First, while liberals and progressives have been the most visible and vocal critics of the Citizens United decision, they are far from alone. From former Chief Justice William Rehnquist to current Senator John McCain, principled conservatives (aka, those not on a corporate payroll or bankrolled by corporate think tanks) have taken precisely the same position in the matters of legal personhood and spending money as an expression of speech. Second, the People’s Rights Amendment (PRA), the We The People Amendment (WTP) and the Human Rights Amendment (HRA) on this site would actually have the effect of expanding individual rights, exactly the opposite of what Mr. Crocker describes as an attempt to “severely restrict the rights of people.” So how does he justify his position? By imagining that each person who works for, patronizes, invests in or is otherwise forced to interact with corporations in their daily lives only ever does so out of his or her own personal choice.

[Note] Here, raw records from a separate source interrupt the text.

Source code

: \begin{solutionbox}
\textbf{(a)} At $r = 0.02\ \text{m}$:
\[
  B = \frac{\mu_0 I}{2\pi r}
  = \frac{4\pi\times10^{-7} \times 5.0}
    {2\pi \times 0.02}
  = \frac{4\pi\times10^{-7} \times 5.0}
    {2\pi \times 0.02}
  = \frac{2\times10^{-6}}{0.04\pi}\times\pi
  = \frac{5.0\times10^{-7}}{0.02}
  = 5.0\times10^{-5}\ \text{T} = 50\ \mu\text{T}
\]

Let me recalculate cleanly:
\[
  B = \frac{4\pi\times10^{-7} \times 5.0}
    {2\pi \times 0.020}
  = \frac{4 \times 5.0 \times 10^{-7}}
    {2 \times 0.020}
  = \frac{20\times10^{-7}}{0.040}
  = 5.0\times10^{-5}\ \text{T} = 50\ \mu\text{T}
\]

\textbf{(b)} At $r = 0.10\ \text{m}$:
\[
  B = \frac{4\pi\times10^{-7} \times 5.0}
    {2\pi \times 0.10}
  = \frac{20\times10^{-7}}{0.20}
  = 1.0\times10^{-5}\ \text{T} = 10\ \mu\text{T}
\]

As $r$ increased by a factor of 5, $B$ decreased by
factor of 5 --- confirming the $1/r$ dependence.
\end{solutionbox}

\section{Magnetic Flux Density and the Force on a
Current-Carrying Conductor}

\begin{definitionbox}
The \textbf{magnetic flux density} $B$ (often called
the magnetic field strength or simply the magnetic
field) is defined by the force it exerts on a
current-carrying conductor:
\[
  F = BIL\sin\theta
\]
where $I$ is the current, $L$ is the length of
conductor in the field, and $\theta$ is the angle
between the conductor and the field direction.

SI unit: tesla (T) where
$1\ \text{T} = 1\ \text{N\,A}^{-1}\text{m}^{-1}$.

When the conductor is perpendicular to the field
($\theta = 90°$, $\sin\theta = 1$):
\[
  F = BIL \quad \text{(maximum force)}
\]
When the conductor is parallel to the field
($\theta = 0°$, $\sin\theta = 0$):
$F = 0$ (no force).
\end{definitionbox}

Sure, you can opt out of dealing with corporations if you don’t need a telephone, or electricity or transportation. If you can afford to eat nothing but organically grown food from family farms, or simply don’t need to eat at all, you can avoid corporate influence altogether. Even during campaign season, if you simply avoid all radio and television, stay off the internet completely, and cover your eyes and plug your ears every time you leave your home, you can easily shut out the corporate propaganda that swirls around you from every direction. Not a problem.

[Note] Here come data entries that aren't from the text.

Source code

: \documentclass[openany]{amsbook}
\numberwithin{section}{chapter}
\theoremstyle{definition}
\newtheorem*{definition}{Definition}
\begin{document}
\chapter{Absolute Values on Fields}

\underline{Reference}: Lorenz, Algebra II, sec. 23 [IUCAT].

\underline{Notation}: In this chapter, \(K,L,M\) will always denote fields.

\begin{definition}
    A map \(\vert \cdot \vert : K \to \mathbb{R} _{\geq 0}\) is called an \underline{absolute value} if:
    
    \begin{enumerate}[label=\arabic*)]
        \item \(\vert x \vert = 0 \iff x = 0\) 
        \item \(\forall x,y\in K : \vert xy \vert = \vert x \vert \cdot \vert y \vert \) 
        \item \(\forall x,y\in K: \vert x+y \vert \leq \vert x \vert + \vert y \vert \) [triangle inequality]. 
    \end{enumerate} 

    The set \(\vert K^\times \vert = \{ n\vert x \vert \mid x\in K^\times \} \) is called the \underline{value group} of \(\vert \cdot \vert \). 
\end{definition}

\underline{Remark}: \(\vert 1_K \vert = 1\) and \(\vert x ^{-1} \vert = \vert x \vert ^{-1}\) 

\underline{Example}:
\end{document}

Our children are making a personal choice when they’re forced to watch corporate propaganda in return for “free” news and information programming pumped directly into the classroom. When education budgets are slashed to provide more corporate welfare, and that welfare is then used to infiltrate our public schools, it’s all just a series of personal, individual choices at work. Nothing to see here. Pay no attention to that man behind the curtain.
Even if you are one of those small business owners who chose to incorporate your business, or an actor who chose to incorporate your personal brand, doing so did not grant you, as an owner, any new constitutional rights. It granted rights, under current case law, to the piece of paper your corporate charter is printed on. Mr. Crocker, as a lawyer, knows fully well the difference between natural and artificial personhood and, therefore, knows his opening remark is hyperbole at best, if not an attempt at outright deception.

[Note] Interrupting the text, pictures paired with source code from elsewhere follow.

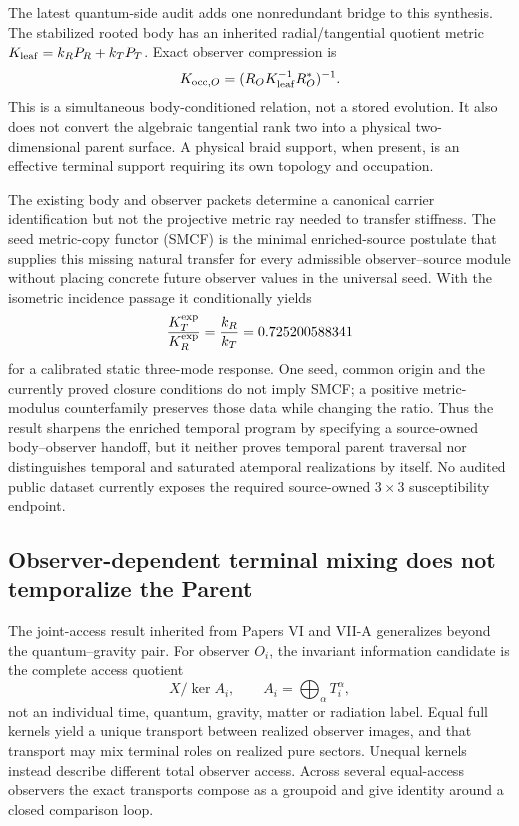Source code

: \documentclass[11pt]{article}
\begin{document}
The latest quantum-side audit adds one nonredundant bridge to this synthesis.
The stabilized rooted body has an inherited radial/tangential quotient metric
$K_{\rm leaf}=k_RP_R+k_TP_T$.  Exact observer compression is
\begin{equation}
 K_{{\rm occ},O}=(R_OK_{\rm leaf}^{-1}R_O^*)^{-1}.
 \label{eq:synthesis-observer-compression}
\end{equation}
This is a simultaneous body-conditioned relation, not a stored evolution.
It also does not convert the algebraic tangential rank two into a physical
two-dimensional parent surface.  A physical braid support, when present, is
an effective terminal support requiring its own topology and occupation.

The existing body and observer packets determine a canonical carrier
identification but not the projective metric ray needed to transfer stiffness.
The seed metric-copy functor (SMCF) is the minimal enriched-source postulate
that supplies this missing natural transfer for every admissible
observer--source module without placing concrete future observer values in the
universal seed.  With the isometric incidence passage it conditionally yields
\begin{equation}
 \frac{K_T^{\rm exp}}{K_R^{\rm exp}}
 =\frac{k_R}{k_T}=0.725200588341
 \label{eq:synthesis-smcf-ratio}
\end{equation}
for a calibrated static three-mode response.  One seed, common origin and the
currently proved closure conditions do not imply SMCF; a positive
metric-modulus counterfamily preserves those data while changing the ratio.
Thus the result sharpens the enriched temporal program by specifying a
source-owned body--observer handoff, but it neither proves temporal parent
traversal nor distinguishes temporal and saturated atemporal realizations by
itself.  No audited public dataset currently exposes the required source-owned
$3\times3$ susceptibility endpoint.

\subsection{Observer-dependent terminal mixing does not temporalize the Parent}

The joint-access result inherited from Papers VI and VII-A generalizes beyond
the quantum--gravity pair. For observer $O_i$, the invariant information
candidate is the complete access quotient
\begin{equation}
 X/\ker A_i,
 \qquad A_i=\bigoplus_{\alpha}T_i^\alpha,
 \label{eq:synthesis-joint-access}
\end{equation}
not an individual time, quantum, gravity, matter or radiation label. Equal
full kernels yield a unique transport between realized observer images, and
that transport may mix terminal roles on realized pure sectors. Unequal
kernels instead describe different total observer access. Across several
equal-access observers the exact transports compose as a groupoid and give
identity around a closed comparison loop.
\end{document}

This is part and parcel of the same “glittering generality” that Justice John Paul Stevens described in his 90-page dissent in the Citizens United ruling. It’s all about “voices” and “disadvantaged minorities” and the freedom we all have to “choose” to be ruled by corporate wealth. Nobody of sound mind agrees that transnational corporations are “disadvantaged minorities.” Nobody of sound mind believes that a corporation or other artificial entity, an instrument of government on a piece of paper, is indistinguishable from an individual living human being. People who take the position that multimillion dollar media campaigns are identical to a single person shouting at pedestrians on the street just happen to be taking the side of the people who have the most money. We report, you decide.
“While leftist groups vociferously denounced both the court and the ruling, Citizens United did nothing more than reestablish the law as it existed for more than a century.”
If Mr. Crocker is describing the doctrine of legal personhood established in the Santa Clara ruling in 1886, it’s a precedent that didn’t stop the Supreme Court from ruling that limits on campaign contributions and spending were, indeed, constitutional in the case of Austin v. Michigan Chamber of Commerce in 1990. Austin is specifically cited and overruled in the Citizens United case. It’s rare for a Supreme Court to overrule itself within a single generation but Citizens United broke the mold. 1990 is not “more than a century” ago. If, however, Mr. Crocker is describing the doctrine of money as speech, it was the cases of Buckley v. Valeo and First National Bank of Boston v. Bellotti, the subject of Justice Rehnquist’s famous dissent (linked above), that codified money as speech. Those cases are from the 1970s. Again, not “more than a century” ago.
His language is also designed to obfuscate the truth that it’s bad case law that we’re dealing with here, not legislation or other constitutional amendments. A person that probably spends a lot of time decrying judicial activism over the decisions he disagrees with cannot bring himself to acknowledge that it was the courts that created the law out of whole cloth, not the legislature or the citizenry. He probably doesn’t dare openly claim that the XIV Amendment was intended to include corporations when it was adopted in 1868, because it wasn’t. The XIV Amendment is aimed at granting citizenship and equal protection under the law to former slaves, abolishing the three-fifths rule and setting a criteria for dealing with former Confederate politicians in the wake of the Civil War. It’s a kind of omnibus amendment wedged in the middle of the three post-war “reconstruction amendments” — XIII, XIV, and XV.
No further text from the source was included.